Collected data:
=====
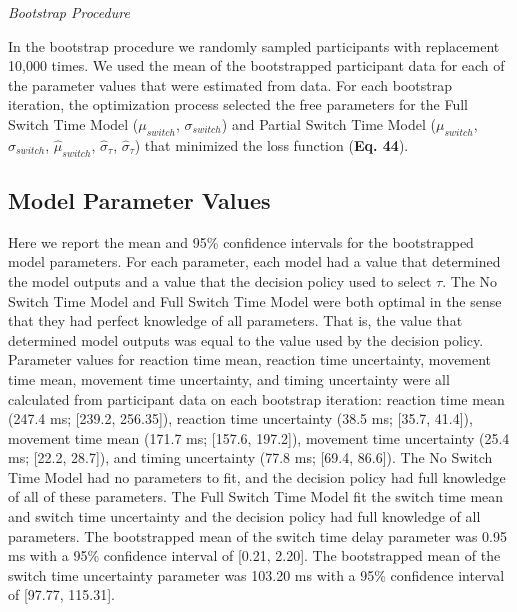 \documentclass[man,floatsintext,letterpaper,12pt]{apa7}
\newcommand\boldblue[1]{\textcolor{mydarkblue}{\textbf{#1}}}
\begin{document}
\vspace{2mm}
\noindent\emph{Bootstrap Procedure}

\noindent In the bootstrap procedure we randomly sampled participants with replacement 10,000 times\autocite{cashabackGradientReinforcementLandscape2019a, cashabackDissociatingErrorbasedReinforcementbased2017,rothReinforcementbasedProcessesActively2023,rothPunishmentLeadsGreater2024}. We used the mean of the bootstrapped participant data for each of the parameter values that were estimated from data. For each bootstrap iteration, the optimization process selected the free parameters for the Full Switch Time Model ($\mu_{switch}$, $\sigma_{switch}$) and Partial Switch Time Model ($\mu_{switch}$, $\sigma_{switch}$, $\hat{\mu}_{switch}$, $\hat{\sigma}_{\tau}$, $\hat{\sigma}_{\tau}$) that minimized the loss function (\boldblue{Eq. 44}).

\vspace{2mm}
\subsection{Model Parameter Values}

\noindent Here we report the mean and 95\% confidence intervals for the bootstrapped model parameters. For each parameter, each model had a value that determined the model outputs and a value that the decision policy used to select $\tau$. The No Switch Time Model and Full Switch Time Model were both optimal in the sense that they had perfect knowledge of all parameters. That is, the value that determined model outputs was equal to the value used by the decision policy. Parameter values for reaction time mean, reaction time uncertainty, movement time mean, movement time uncertainty, and timing uncertainty were all calculated from participant data on each bootstrap iteration: reaction time mean (247.4 ms; [239.2, 256.35]), reaction time uncertainty (38.5 ms; [35.7, 41.4]), movement time mean (171.7 ms; [157.6, 197.2]), movement time uncertainty (25.4 ms; [22.2, 28.7]), and timing uncertainty (77.8 ms; [69.4, 86.6]). The No Switch Time Model had no parameters to fit, and the decision policy had full knowledge of all of these parameters. The Full Switch Time Model fit the switch time mean and switch time uncertainty and the decision policy had full knowledge of all parameters. The bootstrapped mean of the switch time delay parameter was 0.95 ms with a 95\% confidence interval of [0.21, 2.20]. The bootstrapped mean of the switch time uncertainty parameter was 103.20 ms with a 95\% confidence interval of [97.77, 115.31].
\end{document}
=====
Hand back the records above exactly as they are, pictures excluded.

PROBLEM SOLUTION ▸
 \documentclass[man,floatsintext,letterpaper,12pt]{apa7}
\newcommand\boldblue[1]{\textcolor{mydarkblue}{\textbf{#1}}}
\begin{document}
\vspace{2mm}
\noindent\emph{Bootstrap Procedure}

\noindent In the bootstrap procedure we randomly sampled participants with replacement 10,000 times\autocite{cashabackGradientReinforcementLandscape2019a, cashabackDissociatingErrorbasedReinforcementbased2017,rothReinforcementbasedProcessesActively2023,rothPunishmentLeadsGreater2024}. We used the mean of the bootstrapped participant data for each of the parameter values that were estimated from data. For each bootstrap iteration, the optimization process selected the free parameters for the Full Switch Time Model ($\mu_{switch}$, $\sigma_{switch}$) and Partial Switch Time Model ($\mu_{switch}$, $\sigma_{switch}$, $\hat{\mu}_{switch}$, $\hat{\sigma}_{\tau}$, $\hat{\sigma}_{\tau}$) that minimized the loss function (\boldblue{Eq. 44}).

\vspace{2mm}
\subsection{Model Parameter Values}

\noindent Here we report the mean and 95\% confidence intervals for the bootstrapped model parameters. For each parameter, each model had a value that determined the model outputs and a value that the decision policy used to select $\tau$. The No Switch Time Model and Full Switch Time Model were both optimal in the sense that they had perfect knowledge of all parameters. That is, the value that determined model outputs was equal to the value used by the decision policy. Parameter values for reaction time mean, reaction time uncertainty, movement time mean, movement time uncertainty, and timing uncertainty were all calculated from participant data on each bootstrap iteration: reaction time mean (247.4 ms; [239.2, 256.35]), reaction time uncertainty (38.5 ms; [35.7, 41.4]), movement time mean (171.7 ms; [157.6, 197.2]), movement time uncertainty (25.4 ms; [22.2, 28.7]), and timing uncertainty (77.8 ms; [69.4, 86.6]). The No Switch Time Model had no parameters to fit, and the decision policy had full knowledge of all of these parameters. The Full Switch Time Model fit the switch time mean and switch time uncertainty and the decision policy had full knowledge of all parameters. The bootstrapped mean of the switch time delay parameter was 0.95 ms with a 95\% confidence interval of [0.21, 2.20]. The bootstrapped mean of the switch time uncertainty parameter was 103.20 ms with a 95\% confidence interval of [97.77, 115.31].
\end{document}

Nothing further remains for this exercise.